"Take my Turkish dagger I bought yesterday, if you please," Roderick said, as he wrapped the cloak round him. "It is rather too serious an article to have about one as a plaything. Some trifle goes wrong, an angry word or two, perhaps, with some one, and no one knows how one might not use it. Adieu till to-morrow then. Peace be with you." He did not wait for an answer, but ran down the stairs.
As soon as Emilius was by himself, he tried to forget his indignation, and take his friend's behaviour as absurd. He took up the white, glittering, beautifully-wrought dagger in his hand, and looked at it. "I wonder," he said to himself, "how a man feels that has run this sharp steel into an enemy's breast? or suppose he was to hurt with it the object of his love." He ran it into the sheath, and then carefully turned back the shutters from his window, and looked across the narrow street. The house opposite was all dark; there was no light stirring; the dear form that dwelt in it, and at this hour was generally to be seen engaged in some household matter, seemed to be away. "Perhaps she is at the ball," thought Emilius; "and yet it is not like her retired ways." Suddenly a light appeared, and a little girl, that his beloved unknown had as a companion, and was usually with her a great part of the day, carried a candle across the room, set it down, and closed the window-shutters. A broken binge prevented them from completely shutting, and an opening remained large enough for any one standing where Emilius was, to see over a part of the little room; and here he would sit in a trance of happiness till long after midnight, watching every gesture, every movement of his beloved's hand. Delightedly he would observe her teaching the child to read, or giving it lessons in sewing and knitting. On inquiry he learnt that this child was a poor orphan whom the beautiful maiden out of compassion had taken to live with her, and was herself educating. It was a mystery to Emilius's friends why he was living in this narrow, out-of-the-way street, in such inconvenient lodgings, and what he could possibly be doing that he was seen so little in society. By himself, and doing nothing, he was most happy as he was; all that vexed him was, that he could not so far overcome his shyness as to seek a nearer acquaintance with this beautiful being, who had more than once encouraged him with a smile of greeting or thanks for some trifling compliment he had ventured to pay. He little knew that she would sit gazing over at him as intoxicated as he; he never guessed what wishes were working in her heart; of what an effort, what a sacrifice she was capable to gain possession of his love.

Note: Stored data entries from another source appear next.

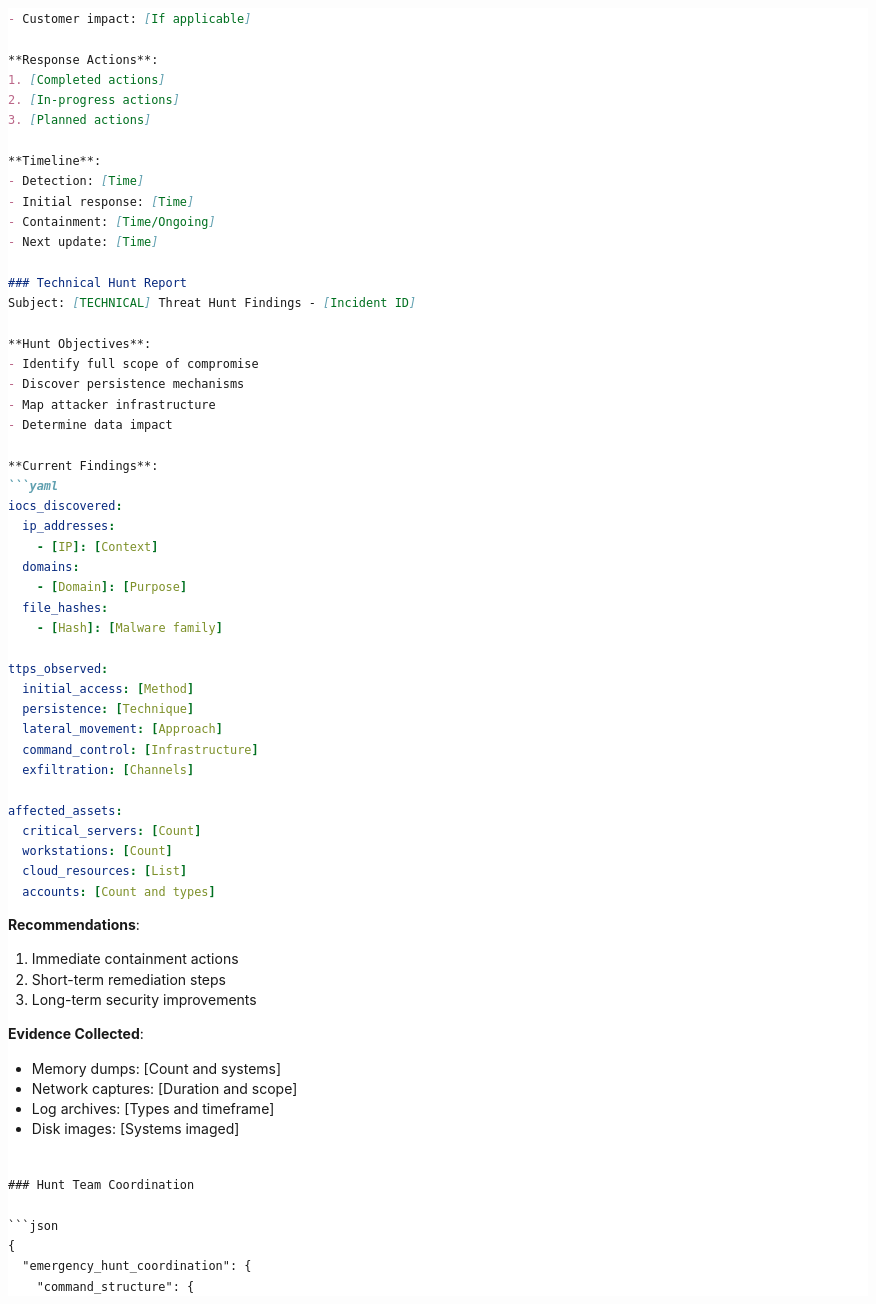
 ```markdown
- Customer impact: [If applicable]

**Response Actions**:
1. [Completed actions]
2. [In-progress actions]
3. [Planned actions]

**Timeline**:
- Detection: [Time]
- Initial response: [Time]
- Containment: [Time/Ongoing]
- Next update: [Time]

### Technical Hunt Report
Subject: [TECHNICAL] Threat Hunt Findings - [Incident ID]

**Hunt Objectives**:
- Identify full scope of compromise
- Discover persistence mechanisms
- Map attacker infrastructure
- Determine data impact

**Current Findings**:
```yaml
iocs_discovered:
  ip_addresses:
    - [IP]: [Context]
  domains:
    - [Domain]: [Purpose]
  file_hashes:
    - [Hash]: [Malware family]

ttps_observed:
  initial_access: [Method]
  persistence: [Technique]
  lateral_movement: [Approach]
  command_control: [Infrastructure]
  exfiltration: [Channels]

affected_assets:
  critical_servers: [Count]
  workstations: [Count]
  cloud_resources: [List]
  accounts: [Count and types]
```

**Recommendations**:
1. Immediate containment actions
2. Short-term remediation steps
3. Long-term security improvements

**Evidence Collected**:
- Memory dumps: [Count and systems]
- Network captures: [Duration and scope]
- Log archives: [Types and timeframe]
- Disk images: [Systems imaged]
```

### Hunt Team Coordination

```json
{
  "emergency_hunt_coordination": {
    "command_structure": {
```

After walking uneasily up and down his room for some time, and the light and the child had again disappeared, he suddenly came to the resolution, contrary to his inclination and his nature, to go to the ball; it had struck him that his unknown must have made an exception to her usual retired way of living, and gone, for once in a way, to take a taste of the world and its dissipation.

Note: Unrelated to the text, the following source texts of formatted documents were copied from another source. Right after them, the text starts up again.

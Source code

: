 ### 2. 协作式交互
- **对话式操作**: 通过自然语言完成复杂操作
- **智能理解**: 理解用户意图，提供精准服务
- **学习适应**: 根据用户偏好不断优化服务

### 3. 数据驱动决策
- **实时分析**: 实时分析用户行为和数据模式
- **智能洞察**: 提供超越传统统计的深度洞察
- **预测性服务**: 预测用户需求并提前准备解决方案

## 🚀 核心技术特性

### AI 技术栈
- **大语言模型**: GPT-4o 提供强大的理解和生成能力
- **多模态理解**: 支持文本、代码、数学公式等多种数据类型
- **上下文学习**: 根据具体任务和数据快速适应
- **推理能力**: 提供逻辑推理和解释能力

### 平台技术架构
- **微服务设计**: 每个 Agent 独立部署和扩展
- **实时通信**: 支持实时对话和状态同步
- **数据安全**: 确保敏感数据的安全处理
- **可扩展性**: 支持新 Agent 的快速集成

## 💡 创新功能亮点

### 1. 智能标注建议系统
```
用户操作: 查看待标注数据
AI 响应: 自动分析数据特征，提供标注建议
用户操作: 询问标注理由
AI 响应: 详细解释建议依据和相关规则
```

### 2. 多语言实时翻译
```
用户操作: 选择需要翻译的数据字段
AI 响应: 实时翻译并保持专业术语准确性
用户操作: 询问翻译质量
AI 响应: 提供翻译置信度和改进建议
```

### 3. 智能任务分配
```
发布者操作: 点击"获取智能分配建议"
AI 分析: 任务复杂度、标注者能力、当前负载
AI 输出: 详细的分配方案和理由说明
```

The streets were brilliantly lighted; the snow crackled under his feet. Carriages rolled by, and masques in all sorts of guises past him, chattering and humming as they went along. In a number of houses he heard the odious music; and he could not prevail on himself to take the shortest road to the saloon, to which people were hurrying and streaming from all directions. He walked round the old church, and gazed at the tall spire as it rose up majestically across the sky; the loneliness and silence of the place forming a striking contrast to the thronging of the town. The deep porch of the church was covered with all sorts of carved work, which he had several times examined with the greatest pleasure, and had called back into his memory the days of ancient art and times gone by; and he now stept aside into it for a few moments to give himself up to his meditations.

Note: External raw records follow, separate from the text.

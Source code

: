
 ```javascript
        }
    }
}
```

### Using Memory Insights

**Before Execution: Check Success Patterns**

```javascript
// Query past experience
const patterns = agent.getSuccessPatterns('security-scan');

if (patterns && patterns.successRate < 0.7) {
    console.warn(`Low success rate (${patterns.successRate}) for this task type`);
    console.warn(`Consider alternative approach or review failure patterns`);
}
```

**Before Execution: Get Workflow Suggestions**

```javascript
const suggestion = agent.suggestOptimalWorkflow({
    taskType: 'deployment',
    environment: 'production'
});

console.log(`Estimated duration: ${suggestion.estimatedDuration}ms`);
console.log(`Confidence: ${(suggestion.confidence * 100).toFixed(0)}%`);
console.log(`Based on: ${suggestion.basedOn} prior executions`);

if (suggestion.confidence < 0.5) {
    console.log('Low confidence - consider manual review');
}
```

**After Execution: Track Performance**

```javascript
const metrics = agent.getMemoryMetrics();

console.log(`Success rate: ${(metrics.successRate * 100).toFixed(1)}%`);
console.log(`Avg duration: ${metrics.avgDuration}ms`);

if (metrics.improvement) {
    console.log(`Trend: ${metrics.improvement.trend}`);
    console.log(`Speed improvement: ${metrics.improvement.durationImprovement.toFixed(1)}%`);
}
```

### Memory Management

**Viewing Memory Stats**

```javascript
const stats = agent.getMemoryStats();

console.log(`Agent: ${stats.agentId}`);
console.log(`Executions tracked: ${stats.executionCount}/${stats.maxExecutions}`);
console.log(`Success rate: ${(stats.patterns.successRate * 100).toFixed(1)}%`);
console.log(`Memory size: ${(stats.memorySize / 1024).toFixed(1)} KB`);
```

He had scarcely entered, when his attention was caught by a figure moving restlessly backwards and forwards, and apparently waiting for some one. By the light of a lamp, which was burning before an image of the Virgin, he was able to make out the face as well as the strange dress. It was an old woman with features of the extremest ugliness, which struck the eye the more because they were set off, in a singular manner, against a scarlet boddice covered with gold lace. She wore a dark petticoat, and her cap also glittered with gold. He thought at first it must be some tasteless masque that had missed his way and strayed there by mistake. As she passed under the light, however, it was plain that the old yellow withered face was no imitation, but a real one. Presently two men appeared wrapped in long cloaks; they seemed to approach the place with caution, stop, looking often from side to side, to see if any one followed them.
The old woman went up to them. "Have you got the candles?" she asked hastily, in a gruff, hoarse voice.
"Here they are," said one of the men. "You know the price; it is all right."
The old woman seemed to give some money, which the man counted under his cloak.
"I may rely on it," she said again, "that they are made exactly by the prescription, and that there is no fear of their working?"
"Small doubt about that," answered the man, and disappeared again with hasty steps in the darkness.